A bill is currently before the legislative council, Hong Kong’s quasi-democratic legislature, that will hand down three years of jail time and a fine of around $6,300 for “publicly and intentionally [insulting] the anthem in any way” or using it for commercial purposes.
It also states that primary and secondary school students must learn to sing the anthem as well as its “history and spirit.”
The bill passed its second reading in late January and is expected to become law later this year, following in the footsteps of a similar law Beijing enacted in 2017.
Hong Kong’s Constitutional and Mainland Affairs Office said by email that the purpose of the new law “aims to preserve the dignity of the national anthem and to regulate the playing and singing of it.”
“March of the Volunteers,” the national anthem shared by Hong Kong, China and Macau, became the focus of much public hostility in 2015 following the failure of the city’s Umbrella Movement democracy protests the previous year.
Local soccer fans regularly booed the anthem during important matches, many of which were aired on national television in China.
The booing has continued sporadically since then and is seen as a reflection of many residents’ mixed feelings for Beijing and the local government.
Penalties in other countries
Despite the national anthem controversy in Hong Kong, a number of countries around the world have penalties related to desecration of the flag or anthem including Greece, Spain, France and Germany in Europe and Singapore, Malaysia and Thailand in Asia.
The U.S., Canada, Australia and the U.K. , conversely, do not have any penalties, according to Freedom House, a U.S.-based organization that monitors freedom of speech around the world.
In many cases, however, laws relating to the national anthem or flag are not “aggressively enforced,” according to Robert Ruby, director of communications at Freedom House.
In Hong Kong, however, critics have expressed concern at how its future national anthem law will be carried out.
Philip Dykes, chairman of the Council of the Hong Kong Bar Association, said the law differed from protocols in other countries in that it was “coercive” and required individuals to behave in a certain way, while sanctioning those who failed to “conform.” He also expressed concern at how it would be enforced.
Many members of the pro-democracy camp portrayed the law as an attempt to “legislate” patriotism.

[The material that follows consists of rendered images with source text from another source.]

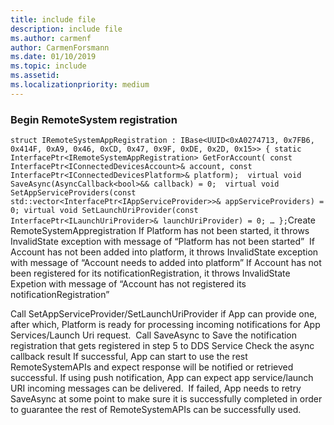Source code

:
 ```yaml
---
title: include file
description: include file
ms.author: carmenf
author: CarmenForsmann
ms.date: 01/10/2019
ms.topic: include
ms.assetid: 
ms.localizationpriority: medium
---
```


### Begin RemoteSystem registration
 

`
struct IRemoteSystemAppRegistration : IBase<UUID<0xA0274713, 0x7FB6, 0x414F, 0xA9, 0x46, 0xCD, 0x47, 0x9F, 0xDE, 0x2D, 0x15>>​
{​
        static InterfacePtr<IRemoteSystemAppRegistration> GetForAccount(​
                const InterfacePtr<IConnectedDevicesAccount>& account,​
                const InterfacePtr<IConnectedDevicesPlatform>& platform);​
​
        virtual void SaveAsync(AsyncCallback<bool>&& callback) = 0;​
​
        virtual void SetAppServiceProviders(const std::vector<InterfacePtr<IAppServiceProvider>>& appServiceProviders) = 0;​
        virtual void SetLaunchUriProvider(const InterfacePtr<ILaunchUriProvider>& launchUriProvider) = 0;​
…​
};
`
​
Create RemoteSystemAppregistration​
If Platform has not been started, it throws InvalidState exception with message of “Platform has not been started” ​
If Account has not been added into platform, it throws InvalidState exception with message of “Account needs to added into platform”​
If Account has not been registered for its notificationRegistration, it throws InvalidState Expetion with message of “Account has not registered its notificationRegistration”

Call SetAppServiceProvider/SetLaunchUriProvider if App can provide one, after which, Platform is ready for processing incoming notifications for App Services/Launch Uri request.​
​
Call SaveAsync to Save the notification registration that gets registered in step 5 to DDS Service​
Check the async callback result​
If successful, App can start to use the rest RemoteSystemAPIs and expect response will be notified or retrieved successful. If using push notification, App can expect app service/launch URI incoming messages can be delivered. ​
If failed, App needs to retry SaveAsync at some point to make sure it is successfully completed in order to guarantee the rest of RemoteSystemAPIs can be successfully used.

“We already in Hong Kong have this national emblem/flag law and one more about the anthem what’s the big deal?” said Claudia Mo, a pro-democratic legislator, who also called the national anthem law “Orwellian.”
“But then it’s the Hong Kong government, very likely at the behest of Beijing, to turn a harmless law into a political weapon. They are going to get back at the footballers who dared to boo at the anthem previously,” Mo said.
Hong Kong is a former British colony that reunified with China in 1997. After 150 years of colonial rule, many residents feel the city has a unique identity from the mainland.
In a December poll on national identity, around two-thirds of respondents identified as either “Hong Konger” or “Hong Konger in China,” according to a survey of 1,000 people by the University of Hong Kong Public Opinion Program, rather than “Chinese” or “Chinese in Hong Kong.”